Good government is managing a community, a province,  a state or a federation well. How to find out what good government is? By identifying what bad government is. Really bad government is unjust, cruel, arbitrary, corrupt. Unfortunately, even reasonably decent and reasonably intelligent people without ill-will can make a mess out of things. How?
Within the frame of a blog, we have to keep things simple. Looking around me, I see four things:
  1. Policy not aligned to practical execution.
  2. Execution not aligned to results.
  3. Results not aligned to clients.
  4. Results not evaluated or evaluations ignored or rejected.

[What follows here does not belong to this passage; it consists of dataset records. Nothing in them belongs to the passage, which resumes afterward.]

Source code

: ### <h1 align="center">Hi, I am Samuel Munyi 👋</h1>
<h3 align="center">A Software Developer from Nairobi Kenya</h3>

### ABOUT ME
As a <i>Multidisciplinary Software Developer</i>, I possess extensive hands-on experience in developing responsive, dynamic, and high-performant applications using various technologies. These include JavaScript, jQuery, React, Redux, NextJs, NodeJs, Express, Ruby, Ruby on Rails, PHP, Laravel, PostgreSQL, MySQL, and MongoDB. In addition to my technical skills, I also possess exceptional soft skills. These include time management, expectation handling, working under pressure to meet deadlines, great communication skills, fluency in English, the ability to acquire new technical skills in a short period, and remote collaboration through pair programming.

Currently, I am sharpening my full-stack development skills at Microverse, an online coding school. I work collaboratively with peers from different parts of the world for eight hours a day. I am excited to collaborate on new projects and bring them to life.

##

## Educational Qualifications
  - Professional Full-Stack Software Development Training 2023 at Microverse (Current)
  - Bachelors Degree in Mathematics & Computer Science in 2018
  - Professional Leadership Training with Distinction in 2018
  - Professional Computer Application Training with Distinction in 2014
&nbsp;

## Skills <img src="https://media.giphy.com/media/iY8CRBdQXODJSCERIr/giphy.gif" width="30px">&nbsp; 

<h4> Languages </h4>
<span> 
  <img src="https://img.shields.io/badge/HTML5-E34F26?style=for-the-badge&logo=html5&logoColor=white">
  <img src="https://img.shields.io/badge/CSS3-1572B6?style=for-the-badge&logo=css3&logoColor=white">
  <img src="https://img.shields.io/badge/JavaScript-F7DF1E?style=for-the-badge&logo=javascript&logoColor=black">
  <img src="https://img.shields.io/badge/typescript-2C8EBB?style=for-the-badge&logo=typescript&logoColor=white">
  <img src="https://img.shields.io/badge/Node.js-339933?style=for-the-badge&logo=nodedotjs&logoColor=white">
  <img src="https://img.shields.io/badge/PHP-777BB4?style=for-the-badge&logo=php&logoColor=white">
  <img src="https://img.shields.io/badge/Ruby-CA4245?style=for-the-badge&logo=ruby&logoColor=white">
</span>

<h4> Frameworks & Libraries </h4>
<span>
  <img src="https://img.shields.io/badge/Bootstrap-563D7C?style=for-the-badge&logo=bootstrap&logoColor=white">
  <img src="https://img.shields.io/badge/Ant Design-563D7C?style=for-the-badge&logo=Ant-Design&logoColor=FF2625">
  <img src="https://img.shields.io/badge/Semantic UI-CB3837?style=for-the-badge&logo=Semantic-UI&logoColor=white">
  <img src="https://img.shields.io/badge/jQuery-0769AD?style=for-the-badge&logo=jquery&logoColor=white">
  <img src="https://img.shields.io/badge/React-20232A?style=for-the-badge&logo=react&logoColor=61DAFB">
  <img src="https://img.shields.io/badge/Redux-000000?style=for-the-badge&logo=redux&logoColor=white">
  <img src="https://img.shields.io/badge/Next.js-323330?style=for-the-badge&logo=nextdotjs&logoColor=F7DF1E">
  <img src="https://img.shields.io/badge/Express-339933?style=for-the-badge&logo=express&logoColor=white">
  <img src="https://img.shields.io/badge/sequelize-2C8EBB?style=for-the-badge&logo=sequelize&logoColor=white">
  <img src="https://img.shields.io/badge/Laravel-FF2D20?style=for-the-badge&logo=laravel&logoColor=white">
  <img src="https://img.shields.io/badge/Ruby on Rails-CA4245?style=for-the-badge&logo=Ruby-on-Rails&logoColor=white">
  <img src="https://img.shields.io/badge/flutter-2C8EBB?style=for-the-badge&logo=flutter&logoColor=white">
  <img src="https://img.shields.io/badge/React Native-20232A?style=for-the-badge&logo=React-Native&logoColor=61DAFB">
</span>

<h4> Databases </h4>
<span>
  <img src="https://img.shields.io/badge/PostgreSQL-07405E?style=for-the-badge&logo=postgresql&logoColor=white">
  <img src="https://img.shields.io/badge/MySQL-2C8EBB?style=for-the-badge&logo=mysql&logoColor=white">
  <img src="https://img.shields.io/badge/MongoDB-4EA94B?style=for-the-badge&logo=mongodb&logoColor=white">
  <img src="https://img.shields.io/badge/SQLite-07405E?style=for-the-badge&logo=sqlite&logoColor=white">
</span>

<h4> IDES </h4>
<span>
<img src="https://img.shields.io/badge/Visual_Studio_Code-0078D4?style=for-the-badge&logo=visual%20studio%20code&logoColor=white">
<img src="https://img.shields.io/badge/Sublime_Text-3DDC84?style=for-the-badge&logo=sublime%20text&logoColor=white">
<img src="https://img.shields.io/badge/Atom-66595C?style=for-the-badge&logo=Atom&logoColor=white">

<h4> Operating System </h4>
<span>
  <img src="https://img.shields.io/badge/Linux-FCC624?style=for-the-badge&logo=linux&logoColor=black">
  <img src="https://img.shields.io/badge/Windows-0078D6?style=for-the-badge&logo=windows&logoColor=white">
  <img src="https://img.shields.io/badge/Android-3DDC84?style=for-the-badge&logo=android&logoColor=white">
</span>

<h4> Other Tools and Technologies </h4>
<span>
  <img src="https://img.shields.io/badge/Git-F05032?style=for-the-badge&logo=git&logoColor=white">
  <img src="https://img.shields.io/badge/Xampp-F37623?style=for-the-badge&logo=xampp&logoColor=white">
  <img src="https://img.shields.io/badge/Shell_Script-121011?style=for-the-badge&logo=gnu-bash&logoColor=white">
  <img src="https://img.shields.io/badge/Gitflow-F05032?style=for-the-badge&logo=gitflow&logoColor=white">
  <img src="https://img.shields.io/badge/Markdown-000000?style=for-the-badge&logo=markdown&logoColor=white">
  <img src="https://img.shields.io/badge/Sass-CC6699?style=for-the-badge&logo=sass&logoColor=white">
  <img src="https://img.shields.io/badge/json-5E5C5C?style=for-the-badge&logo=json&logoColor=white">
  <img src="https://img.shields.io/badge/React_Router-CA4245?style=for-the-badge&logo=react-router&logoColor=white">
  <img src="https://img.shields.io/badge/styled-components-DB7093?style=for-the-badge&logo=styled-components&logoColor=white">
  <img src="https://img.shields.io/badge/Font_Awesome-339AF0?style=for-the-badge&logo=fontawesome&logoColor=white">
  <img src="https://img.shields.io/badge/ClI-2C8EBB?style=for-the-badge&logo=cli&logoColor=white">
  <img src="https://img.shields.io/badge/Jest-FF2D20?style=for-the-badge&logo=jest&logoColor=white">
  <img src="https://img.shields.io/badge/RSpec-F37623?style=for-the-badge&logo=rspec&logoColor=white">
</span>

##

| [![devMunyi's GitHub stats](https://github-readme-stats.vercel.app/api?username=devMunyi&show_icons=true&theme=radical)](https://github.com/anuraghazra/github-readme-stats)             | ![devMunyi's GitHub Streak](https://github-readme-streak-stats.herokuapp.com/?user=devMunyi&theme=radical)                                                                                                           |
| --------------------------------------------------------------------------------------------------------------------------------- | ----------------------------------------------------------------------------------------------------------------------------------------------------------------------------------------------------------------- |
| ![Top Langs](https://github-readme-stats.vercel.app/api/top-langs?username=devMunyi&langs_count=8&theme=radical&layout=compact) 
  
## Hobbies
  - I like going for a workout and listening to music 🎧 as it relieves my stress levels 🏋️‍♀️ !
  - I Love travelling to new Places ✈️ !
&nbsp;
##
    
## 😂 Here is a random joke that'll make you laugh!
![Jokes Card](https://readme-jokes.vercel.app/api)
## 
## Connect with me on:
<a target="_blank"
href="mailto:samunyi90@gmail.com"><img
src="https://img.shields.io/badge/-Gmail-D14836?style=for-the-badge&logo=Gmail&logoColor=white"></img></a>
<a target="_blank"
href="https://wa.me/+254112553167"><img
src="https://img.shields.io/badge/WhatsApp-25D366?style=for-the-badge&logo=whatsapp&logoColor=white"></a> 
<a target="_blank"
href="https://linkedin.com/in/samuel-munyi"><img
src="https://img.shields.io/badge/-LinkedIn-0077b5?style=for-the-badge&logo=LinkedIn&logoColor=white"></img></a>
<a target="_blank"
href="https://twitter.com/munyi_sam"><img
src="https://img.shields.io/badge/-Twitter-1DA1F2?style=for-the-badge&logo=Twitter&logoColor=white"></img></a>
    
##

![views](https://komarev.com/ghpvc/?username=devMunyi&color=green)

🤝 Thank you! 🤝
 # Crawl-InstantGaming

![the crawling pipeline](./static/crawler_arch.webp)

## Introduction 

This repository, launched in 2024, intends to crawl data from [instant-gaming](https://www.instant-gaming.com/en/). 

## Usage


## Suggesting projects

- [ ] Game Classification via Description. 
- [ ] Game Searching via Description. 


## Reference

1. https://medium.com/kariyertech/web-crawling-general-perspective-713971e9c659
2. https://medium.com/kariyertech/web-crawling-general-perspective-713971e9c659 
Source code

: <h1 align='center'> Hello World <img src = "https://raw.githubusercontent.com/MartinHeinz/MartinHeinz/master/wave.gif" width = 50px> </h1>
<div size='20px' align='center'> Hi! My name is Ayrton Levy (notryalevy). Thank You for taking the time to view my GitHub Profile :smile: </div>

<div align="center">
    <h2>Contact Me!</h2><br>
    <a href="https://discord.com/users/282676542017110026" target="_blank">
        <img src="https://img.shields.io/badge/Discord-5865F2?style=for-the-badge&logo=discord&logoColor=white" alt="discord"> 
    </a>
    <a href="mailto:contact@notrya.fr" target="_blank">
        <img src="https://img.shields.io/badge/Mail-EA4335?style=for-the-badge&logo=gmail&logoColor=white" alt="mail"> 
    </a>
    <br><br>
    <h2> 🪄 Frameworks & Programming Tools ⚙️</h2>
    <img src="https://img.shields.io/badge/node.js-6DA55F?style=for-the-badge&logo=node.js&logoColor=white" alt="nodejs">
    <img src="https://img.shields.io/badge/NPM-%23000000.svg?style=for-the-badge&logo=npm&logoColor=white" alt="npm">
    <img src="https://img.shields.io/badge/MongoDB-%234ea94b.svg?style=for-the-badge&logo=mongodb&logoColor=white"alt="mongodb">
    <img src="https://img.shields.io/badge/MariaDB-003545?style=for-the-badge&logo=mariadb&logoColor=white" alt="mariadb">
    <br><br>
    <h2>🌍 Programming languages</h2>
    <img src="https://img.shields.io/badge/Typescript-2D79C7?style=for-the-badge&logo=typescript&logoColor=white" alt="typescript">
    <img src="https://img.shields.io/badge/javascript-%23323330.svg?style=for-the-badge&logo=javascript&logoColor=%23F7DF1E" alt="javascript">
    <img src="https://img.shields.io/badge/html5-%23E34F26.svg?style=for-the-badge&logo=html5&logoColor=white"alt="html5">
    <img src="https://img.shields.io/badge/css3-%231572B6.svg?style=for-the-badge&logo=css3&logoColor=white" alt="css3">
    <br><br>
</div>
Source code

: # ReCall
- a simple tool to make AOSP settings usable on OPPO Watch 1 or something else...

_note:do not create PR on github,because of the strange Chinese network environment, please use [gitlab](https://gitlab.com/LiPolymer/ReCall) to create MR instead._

Always the same measures are proposed: new laws and regulations, new budgets and either reorganizations or new institutions. Critical evaluation of proposals are routinely ignored. The results of measures are hardly evaluated, if ever. Managers are appointed that have no knowledge of, experienxe with or interest in the processes they are supposed to manage. If knowledgeable chiefs have mysteriously survived so far, they are eradicated and supplanted by 'professional' managers. Management is on numbers and PR-effects. Fortunately, both numbers and PR can be managed themselves.
If by any chance bad results can't be polished away, no one takes responsibility. Bringers of bad news are branded as suspicious, ill-informed outsiders. And if all else fails, the 'victims' are entitled to ample compensation for their stroke of bad luck and undeserved bad publicity. There is no correction, no learning, but excuses and accusations galore.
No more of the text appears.